9. Nonequivalent Control Group Design. The groups involved might constitute natural collectivities (e.g., classrooms), that are as similar as availability permits, but not so similar that one can dispense with a pre-test as a way to determine equivalence. Exposure to X is assumed to be under the experimenter's control.

O1 X O2

O3 O4

10. Counterbalanced Design. This design enables you to assess the effects of numerous conditions (e.g., treatments--1, 2, 3, 4) by exposing each group to the treatments, but in a different order.

Group A X1O X2O X3O X4O

Group B X2O X3O X4O X1O

Group C X3O X4O X1O X2O

Group D X4O X1O X2O X3O

A major problem with this design is multiple treatment interference. That is, Group A might show the most change during treatment 4, but this may be because Group A was previously affected by treatments 1-3. This possibility is partly handled by comparing Group A (at condition 4) with the other groups, where condition 4 happens earlier. Even so, it is a good idea to use random allocation. Otherwise, it could be argued that Group D, for example, was so low during treatment 4 because Group D was somehow different from Group A.

11. Multiple Time-series Design.

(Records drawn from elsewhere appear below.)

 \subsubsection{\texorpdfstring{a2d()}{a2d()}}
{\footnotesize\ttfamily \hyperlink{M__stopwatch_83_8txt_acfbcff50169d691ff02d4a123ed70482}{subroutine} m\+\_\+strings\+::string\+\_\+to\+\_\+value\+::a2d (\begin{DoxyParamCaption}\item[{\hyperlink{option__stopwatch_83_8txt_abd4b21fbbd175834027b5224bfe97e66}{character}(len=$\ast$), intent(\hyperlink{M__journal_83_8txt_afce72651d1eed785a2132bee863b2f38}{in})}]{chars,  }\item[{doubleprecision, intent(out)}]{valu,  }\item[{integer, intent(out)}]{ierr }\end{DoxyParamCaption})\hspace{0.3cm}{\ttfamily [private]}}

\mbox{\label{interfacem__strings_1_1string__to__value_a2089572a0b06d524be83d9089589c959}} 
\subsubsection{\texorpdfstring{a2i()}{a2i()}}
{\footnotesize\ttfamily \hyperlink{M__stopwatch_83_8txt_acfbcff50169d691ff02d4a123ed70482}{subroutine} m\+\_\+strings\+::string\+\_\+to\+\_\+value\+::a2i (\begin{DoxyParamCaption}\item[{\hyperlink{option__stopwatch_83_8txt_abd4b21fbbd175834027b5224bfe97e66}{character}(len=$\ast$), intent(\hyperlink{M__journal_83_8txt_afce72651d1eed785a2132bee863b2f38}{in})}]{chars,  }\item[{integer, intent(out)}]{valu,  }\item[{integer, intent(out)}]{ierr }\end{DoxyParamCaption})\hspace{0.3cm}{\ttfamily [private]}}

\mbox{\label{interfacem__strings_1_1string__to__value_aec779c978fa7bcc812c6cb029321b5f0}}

In this design, each group is given several pre-tests and several post-tests, but the groups differ in their exposure to X. As with the counterbalanced design, the effects of several conditions can be tested.

(E) O O O O X O O O O

(C) O O O O O O O O

or

(C) O O O O O O O O O

(E1) O O O O X1O X1O X1O X1O X1O

(E2) O O O O X2O X2O X2O X2O X2O

(E3) O O O O X3O X3O X3O X3O X3O

E1-E3 are different experimental conditions; e.g., different treatments.

III. INTERNAL AND EXTERNAL VALIDITY, EXTRANEOUS VARIABLES, AND PLAUSIBLE RIVAL HYPOTHESES

"Internal validity" refers to how accurately the data and one's inferences based on the data (e.g., inferences about causal relationships) represent what really happened. For example, by comparing pre-test and post-test scores, it may appear that a training program increased teachers' skills. However, some of the difference between pre- and post-test scores may be the result of measurement error, the effects of taking the pre-test, and other variables outside of the training program that affected some of the trainees during the training.

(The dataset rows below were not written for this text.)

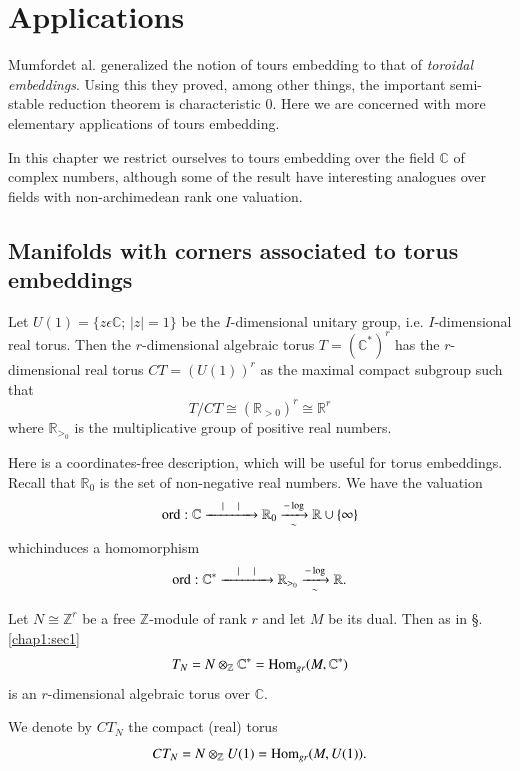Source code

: \chapter{Applications}\label{chap2}

Mumford\pageoriginale et al. \cite[Chap.~2]{keyTE}
generalized the notion of 
tours embedding to that of \textit{toroidal embeddings}. Using this
they proved, among other things, the important semi-stable reduction
theorem is characteristic 0. Here we are concerned with more elementary
applications of tours embedding.  


In this chapter we restrict ourselves to tours embedding over the
field $\mathbb{C}$ of complex numbers, although some of the
result have interesting analogues over fields with non-archimedean rank
one valuation. 

\setcounter{section}{9}
\section{Manifolds with corners associated to torus
  embeddings}\label{chap2:sec10} 

Let $U(1)=\{z \epsilon  \mathbb{C}$; $\mid z \mid =1 \}$ be the
$I$-dimensional unitary group, i.e. $I$-dimensional real torus. Then the
$r$-dimensional algebraic torus $T=(\mathbb{C}^*)^r$ has the
$r$-dimensional real torus $CT = (U(1))^r$ as the maximal compact
subgroup such that  
$$
T/CT\cong (\mathbb{R}_{>0})^r \cong \mathbb{R}^r
$$
where $\mathbb{R}_{>_0}$ is the multiplicative group of positive real
numbers. 

Here is a coordinates-free description, which will be useful for torus
embeddings. Recall that $\mathbb{R}_0$ is the set of non-negative real
numbers. We have the valuation 
$$
 \operatorname{ord} : \mathbb{C} \xrightarrow{\quad | \quad | \quad } \mathbb{R}_0
 \xrightarrow[\sim]{-\log} \mathbb{R}\cup\{\infty\} 
$$
which\pageoriginale induces a homomorphism 
$$
 \operatorname{ord} : \mathbb{C}^* \xrightarrow{ \quad | \quad | \quad } \mathbb{R}_{>_0}
 \xrightarrow[\sim]{-\log} \mathbb{R}. 
$$

\noindent
Let $N \cong \mathbb{Z}^r$ be a free $\mathbb{Z}$-module of rank $r$
and let $M$ be its dual. Then as in \S. \ref{chap1:sec1} 
$$
T_N= N \otimes_\mathbb{Z}\mathbb{C}^* =\operatorname{Hom}_{gr}(M,\mathbb{C}^*) 
$$
is an $r$-dimensional algebraic torus over $\mathbb{C}$.

\begin{defi*}
We denote by $CT_N$ the compact (real) torus 
$$
CT_N=N\otimes_\mathbb{Z}U(1)=\operatorname{Hom}_{gr}(M,U(1)).
$$
\end{defi*}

"External validity" refers to how accurately the data and one's inferences based on the data represent what goes on in the larger population. For instance, if a sample of teacher trainees is biased in some way (e.g., the sample contains a higher proportion of motivated trainees than is found in the general population of potential teacher trainees), then findings from the sample may not be (as) applicable to the general population.

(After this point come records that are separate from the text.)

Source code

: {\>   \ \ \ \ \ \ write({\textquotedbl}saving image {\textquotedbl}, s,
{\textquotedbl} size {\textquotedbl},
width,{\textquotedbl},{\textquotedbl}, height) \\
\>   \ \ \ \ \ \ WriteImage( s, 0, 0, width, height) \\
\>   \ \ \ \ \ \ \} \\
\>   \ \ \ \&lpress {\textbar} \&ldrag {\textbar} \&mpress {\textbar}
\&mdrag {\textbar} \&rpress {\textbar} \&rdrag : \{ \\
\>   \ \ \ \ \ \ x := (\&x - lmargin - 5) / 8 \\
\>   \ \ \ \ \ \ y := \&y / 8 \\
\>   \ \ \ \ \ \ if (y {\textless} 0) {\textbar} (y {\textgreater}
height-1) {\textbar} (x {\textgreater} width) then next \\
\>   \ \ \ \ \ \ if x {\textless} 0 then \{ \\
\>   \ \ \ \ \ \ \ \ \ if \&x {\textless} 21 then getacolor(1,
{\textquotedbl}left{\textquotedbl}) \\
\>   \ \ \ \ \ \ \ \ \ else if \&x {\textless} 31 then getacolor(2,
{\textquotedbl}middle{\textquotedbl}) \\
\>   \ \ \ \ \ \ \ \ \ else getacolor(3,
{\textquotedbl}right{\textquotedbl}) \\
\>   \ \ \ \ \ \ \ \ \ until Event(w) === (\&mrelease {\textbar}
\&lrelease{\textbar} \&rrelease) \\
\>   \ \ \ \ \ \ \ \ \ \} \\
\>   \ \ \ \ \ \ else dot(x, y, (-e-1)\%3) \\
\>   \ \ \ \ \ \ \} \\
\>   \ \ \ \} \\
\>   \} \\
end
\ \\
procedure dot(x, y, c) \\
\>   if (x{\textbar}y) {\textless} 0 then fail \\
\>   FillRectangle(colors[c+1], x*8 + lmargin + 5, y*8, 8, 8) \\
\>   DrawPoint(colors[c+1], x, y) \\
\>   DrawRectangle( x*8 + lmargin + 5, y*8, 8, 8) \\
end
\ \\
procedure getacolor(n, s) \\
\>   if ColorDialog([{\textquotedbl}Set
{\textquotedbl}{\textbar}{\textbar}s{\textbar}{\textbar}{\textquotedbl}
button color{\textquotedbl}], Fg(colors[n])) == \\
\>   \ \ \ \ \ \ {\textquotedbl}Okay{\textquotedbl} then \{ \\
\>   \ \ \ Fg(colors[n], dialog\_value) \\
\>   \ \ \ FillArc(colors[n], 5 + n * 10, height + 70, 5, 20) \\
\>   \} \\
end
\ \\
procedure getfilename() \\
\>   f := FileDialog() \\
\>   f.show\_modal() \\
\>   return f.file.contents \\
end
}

Note that findings and inferences may have internal validity but not external validity (e.g., the sample is biased). However, if the findings and inferences do not have internal validity, then one does not have external validity either.

The factors that can weaken internal and external validity are called “extraneous variables.” Maturation of study participants is an example. Change in children's skills during instruction may reflect maturation of the nervous system and muscles as well as the effects of instruction. For example, if the research hypothesis is that instruction will increase children's skills, the "plausible rival hypothesis" is that maturation will increase children's skills. Thus, it is important to identify possible extraneous variables (sources of "contamination"). One can then design research so as to weaken or eliminate the effects of these variables, or one can analyze the data to determine what effect the extraneous variables have had. For example, if one uses an experimental and control group, and if one creates the two groups using the method of random allocation, one weakens the rival hypothesis of maturation (since children in both groups have an equal chance of changing as a result of maturation). Similarly, if one wonders whether outside social support benefited some teachers' training, one could (after the training) analyze the pre-test/post-test scores of those teachers who received a lot of support versus those teachers who received little support. If, on the average, those who received a lot of support increased their skills more than those who received little support, then it is reasonable to believe that social support accounts for some of the improvement. The influence of social support is shown even more convincingly if one uses a control group and finds that those teachers who received a lot of social support improved their skills more than those teachers who received little social support, even though the control group teachers received no training. This knowledge would enable one to develop more powerful training programs.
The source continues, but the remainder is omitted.